Autor do livro "Música Ltda.", Leonardo Salazar concorda com a definição do streaming como modalidade de execução pública, justificando que a internet, por princípio, é um território livre de acesso público. "Institutos de pesquisa que monitoram dados online mostram que 67% das pessoas que a acessam o YouTube o fazem para ouvir música. Das 10 pessoas mais curtidas do Facebook, nove são músicos. Hoje, a internet faz o papel das rádios e tevês do passado. Quando a Lei de Direitos Autorais (Lei 9.610) foi publicada em 1996, nem o MP3 estava popularizado mundialmente. Agora tudo mudou, os hábitos de consumo musical mudaram, novas plataformas de divulgação surgiram e os agentes econômicos adaptaram seus modelos de negócios. Os serviços de streaming são parte fundamental do modelo de negócio da indústria fonográfica, do direito autoral e dos que lhe são conexos", defende Salazar.
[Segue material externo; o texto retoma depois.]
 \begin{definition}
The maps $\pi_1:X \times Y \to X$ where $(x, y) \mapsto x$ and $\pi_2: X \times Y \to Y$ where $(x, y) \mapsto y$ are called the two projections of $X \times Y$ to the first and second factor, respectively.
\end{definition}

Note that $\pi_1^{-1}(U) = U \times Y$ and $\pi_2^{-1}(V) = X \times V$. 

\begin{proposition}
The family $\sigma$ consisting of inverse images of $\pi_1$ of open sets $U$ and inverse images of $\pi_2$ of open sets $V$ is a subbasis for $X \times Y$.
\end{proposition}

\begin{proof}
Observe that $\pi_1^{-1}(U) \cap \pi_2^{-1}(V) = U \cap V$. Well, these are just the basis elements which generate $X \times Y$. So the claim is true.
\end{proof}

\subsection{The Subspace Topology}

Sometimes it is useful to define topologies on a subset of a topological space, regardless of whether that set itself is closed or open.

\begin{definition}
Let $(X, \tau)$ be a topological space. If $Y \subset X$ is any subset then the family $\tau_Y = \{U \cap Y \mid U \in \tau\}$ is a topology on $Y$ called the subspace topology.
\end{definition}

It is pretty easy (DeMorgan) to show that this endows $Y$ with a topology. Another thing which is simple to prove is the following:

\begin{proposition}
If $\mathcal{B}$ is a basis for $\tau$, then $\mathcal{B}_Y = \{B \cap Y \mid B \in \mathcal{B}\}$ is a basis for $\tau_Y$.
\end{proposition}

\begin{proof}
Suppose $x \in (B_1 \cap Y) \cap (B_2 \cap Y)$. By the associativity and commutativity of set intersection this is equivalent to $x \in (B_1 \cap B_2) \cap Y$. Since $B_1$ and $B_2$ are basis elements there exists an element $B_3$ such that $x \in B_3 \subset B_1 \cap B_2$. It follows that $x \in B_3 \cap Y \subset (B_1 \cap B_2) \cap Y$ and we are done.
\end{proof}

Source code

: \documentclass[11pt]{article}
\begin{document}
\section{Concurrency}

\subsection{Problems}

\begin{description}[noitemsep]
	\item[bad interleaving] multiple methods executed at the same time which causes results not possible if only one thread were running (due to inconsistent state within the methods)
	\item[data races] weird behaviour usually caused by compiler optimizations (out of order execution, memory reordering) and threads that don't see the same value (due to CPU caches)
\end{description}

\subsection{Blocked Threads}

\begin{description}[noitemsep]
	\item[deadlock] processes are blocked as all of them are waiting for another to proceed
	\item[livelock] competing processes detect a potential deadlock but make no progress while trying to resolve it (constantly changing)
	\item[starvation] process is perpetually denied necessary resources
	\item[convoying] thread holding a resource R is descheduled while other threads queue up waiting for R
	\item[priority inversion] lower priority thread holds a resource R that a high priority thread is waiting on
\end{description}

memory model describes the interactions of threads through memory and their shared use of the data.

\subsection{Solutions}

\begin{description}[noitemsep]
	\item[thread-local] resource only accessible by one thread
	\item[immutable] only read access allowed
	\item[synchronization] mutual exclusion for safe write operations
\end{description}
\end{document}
Longe do fim - A discussão sobre a regulamentação de direitos autorais na web se mostra longe de um consenso. Quando pensamos em aspectos da difusão de música, costumávamos relacionar o espaço de mercado/consumo presente no rádio, tevê, cinema, publicidade e outros meios. Seguindo esse raciocínio, o streaming poderia ser incluído neste espaço? Aos apoiadores do serviço como execução pública sim, aos contrários, não.
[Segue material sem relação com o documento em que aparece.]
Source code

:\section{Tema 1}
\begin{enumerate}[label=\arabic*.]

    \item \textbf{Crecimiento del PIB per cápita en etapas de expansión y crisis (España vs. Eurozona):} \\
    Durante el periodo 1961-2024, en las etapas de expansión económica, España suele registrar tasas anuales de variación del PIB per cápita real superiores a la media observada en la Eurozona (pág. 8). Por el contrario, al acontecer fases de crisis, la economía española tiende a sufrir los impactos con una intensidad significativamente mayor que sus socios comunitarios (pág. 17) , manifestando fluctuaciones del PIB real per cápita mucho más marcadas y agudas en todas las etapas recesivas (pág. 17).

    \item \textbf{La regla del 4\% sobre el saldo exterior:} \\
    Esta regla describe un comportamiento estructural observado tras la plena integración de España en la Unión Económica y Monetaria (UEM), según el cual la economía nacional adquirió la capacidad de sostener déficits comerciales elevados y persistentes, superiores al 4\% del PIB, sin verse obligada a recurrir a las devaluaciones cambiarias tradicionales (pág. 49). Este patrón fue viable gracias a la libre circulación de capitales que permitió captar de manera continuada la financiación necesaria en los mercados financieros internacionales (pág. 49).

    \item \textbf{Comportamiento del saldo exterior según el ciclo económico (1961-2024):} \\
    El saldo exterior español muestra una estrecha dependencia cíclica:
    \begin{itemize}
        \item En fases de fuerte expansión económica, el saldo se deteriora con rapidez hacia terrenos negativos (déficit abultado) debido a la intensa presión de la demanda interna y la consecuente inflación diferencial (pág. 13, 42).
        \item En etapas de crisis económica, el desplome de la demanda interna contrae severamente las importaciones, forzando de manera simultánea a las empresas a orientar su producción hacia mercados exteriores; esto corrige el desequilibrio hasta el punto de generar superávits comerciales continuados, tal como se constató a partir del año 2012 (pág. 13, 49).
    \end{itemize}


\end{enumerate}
"O consumo de música em ambientes como as plataformas de streaming e YouTube são simplesmente uma mudança de comportamento em função do desenvolvimento tecnológico", pontua Leandro Ribeiro da Silva, gerente de projetos do Brasil Music Exchange. Para ele, a opção pelo streaming é similar à ação de comprar um disco. "Consumir streaming é, na minha opinião, a mesma coisa que ir a uma loja física e comprar um disco para ouvir em casa, porém, agora não é preciso mais fazer isso, em função do desenvolvimento das tecnologias e das possibilidades de consumo".
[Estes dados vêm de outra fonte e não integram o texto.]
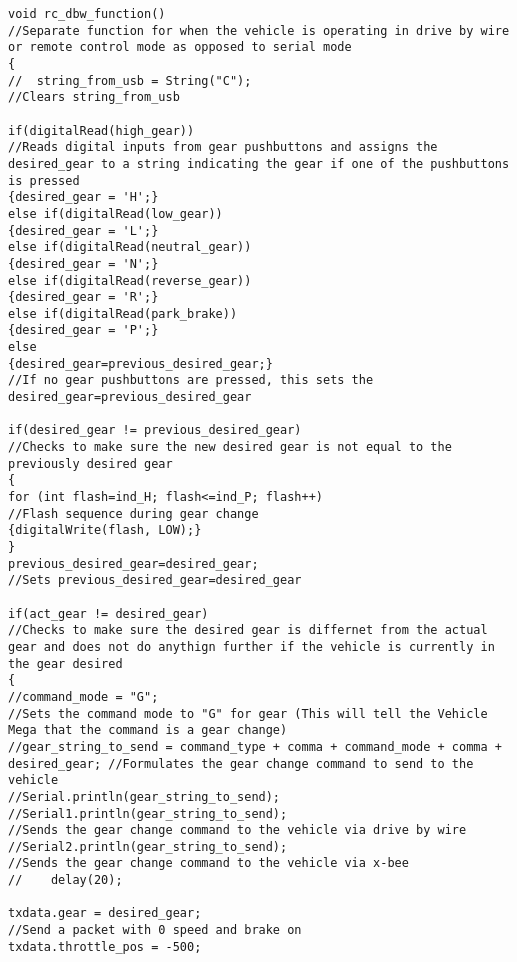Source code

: \begin{lstlisting}[breaklines=true,basicstyle=\tiny]
void rc_dbw_function()                                                               //Separate function for when the vehicle is operating in drive by wire or remote control mode as opposed to serial mode
{
//  string_from_usb = String("C");                                                     //Clears string_from_usb 

if(digitalRead(high_gear))                                                   //Reads digital inputs from gear pushbuttons and assigns the desired_gear to a string indicating the gear if one of the pushbuttons is pressed
{desired_gear = 'H';}
else if(digitalRead(low_gear))
{desired_gear = 'L';}
else if(digitalRead(neutral_gear))
{desired_gear = 'N';}
else if(digitalRead(reverse_gear))
{desired_gear = 'R';}
else if(digitalRead(park_brake))
{desired_gear = 'P';}
else
{desired_gear=previous_desired_gear;}                                               //If no gear pushbuttons are pressed, this sets the desired_gear=previous_desired_gear

if(desired_gear != previous_desired_gear)                                         //Checks to make sure the new desired gear is not equal to the previously desired gear
{
for (int flash=ind_H; flash<=ind_P; flash++)                                    //Flash sequence during gear change
{digitalWrite(flash, LOW);}
}
previous_desired_gear=desired_gear;                                               //Sets previous_desired_gear=desired_gear

if(act_gear != desired_gear)                                                      //Checks to make sure the desired gear is differnet from the actual gear and does not do anythign further if the vehicle is currently in the gear desired
{
//command_mode = "G";                                                               //Sets the command mode to "G" for gear (This will tell the Vehicle Mega that the command is a gear change)
//gear_string_to_send = command_type + comma + command_mode + comma + desired_gear; //Formulates the gear change command to send to the vehicle
//Serial.println(gear_string_to_send);
//Serial1.println(gear_string_to_send);                                             //Sends the gear change command to the vehicle via drive by wire
//Serial2.println(gear_string_to_send);                                             //Sends the gear change command to the vehicle via x-bee
//    delay(20);

txdata.gear = desired_gear;                                             //Send a packet with 0 speed and brake on
txdata.throttle_pos = -500;


\end{lstlisting}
Leandro acredita ser possível estabelecer uma relação de como os autores e compositores recebiam seus direitos em função da venda de um CD e como eles devem receber em função da execução do streaming. "Quando uma gravadora solicita a uma editora/compositor a autorização para gravar e comercializar uma música via CD, há duas possibilidades: a gravadora paga um valor fixo e tem a autorização ou a gravadora repassa (de acordo com o contrato estabelecido) um percentual de vendas à editora", explica. Ao adaptar tal contexto ao streaming, ele acredita que a editora - responsável pelos direitos autorais dos autores e compositores - deve seguir o mesmo processo. "Ou seja, receber um percentual do valor gerado em função da comercialização do fonograma ou um valor fixo pelo licenciamento da música".

Para Karina, embora a consulta pública online do MinC seja importante, faltaram outros tipos de ações, como debates e reuniões com especialistas e estudiosos, movimentação útil para compreensão de todo o processo. "Há pouco tempo soubemos que o ministro Juca Ferreira se reuniu com um grupo de artistas da Associação Procure Saber, cuja maioria é composta por grandes arrecadadores. É importante ouvir o Colegiado Setorial e outros grupos para compreender como isso afetará o mercado, principalmente para aqueles que ainda estão à margem do grande mercado fonográfico", justifica. E enumera pontos que, se esclarecidos, somariam positivamente à consulta pública feita pelo MinC e ao futuro da legislação referente ao streaming no Brasil: "Como teremos certeza que o Ecad é o melhor órgão para centralizar e repassar os direitos autorais nesse processo? Como os acordos internacionais de propriedade intelectual se posicionam sobre essa questão? Sendo as empresas de streaming internacionais, como ficaria esse entendimento entre streaming e execução pública?".

A colisão ou o consenso entre as ideias defendidas são importantes para criar um ambiente favorável ao debate e resolução das várias arestas que se formam em torno do impacto da tecnologia no consumo de música, que vem se mostrando o setor mais facilmente influenciável e adaptável no mercado cultural.

*Nota do MinC: "A Diretoria de Direitos Intelectuais do Ministério da Cultura (DDI/MinC) está avaliando as propostas recebidas para produção de relatório com os resultados referentes às consultas públicas sobre as instruções normativas que visam a regulamentar a Legislação de Direitos Autorais. A previsão é de que o documento seja apresentado até o fim deste mês."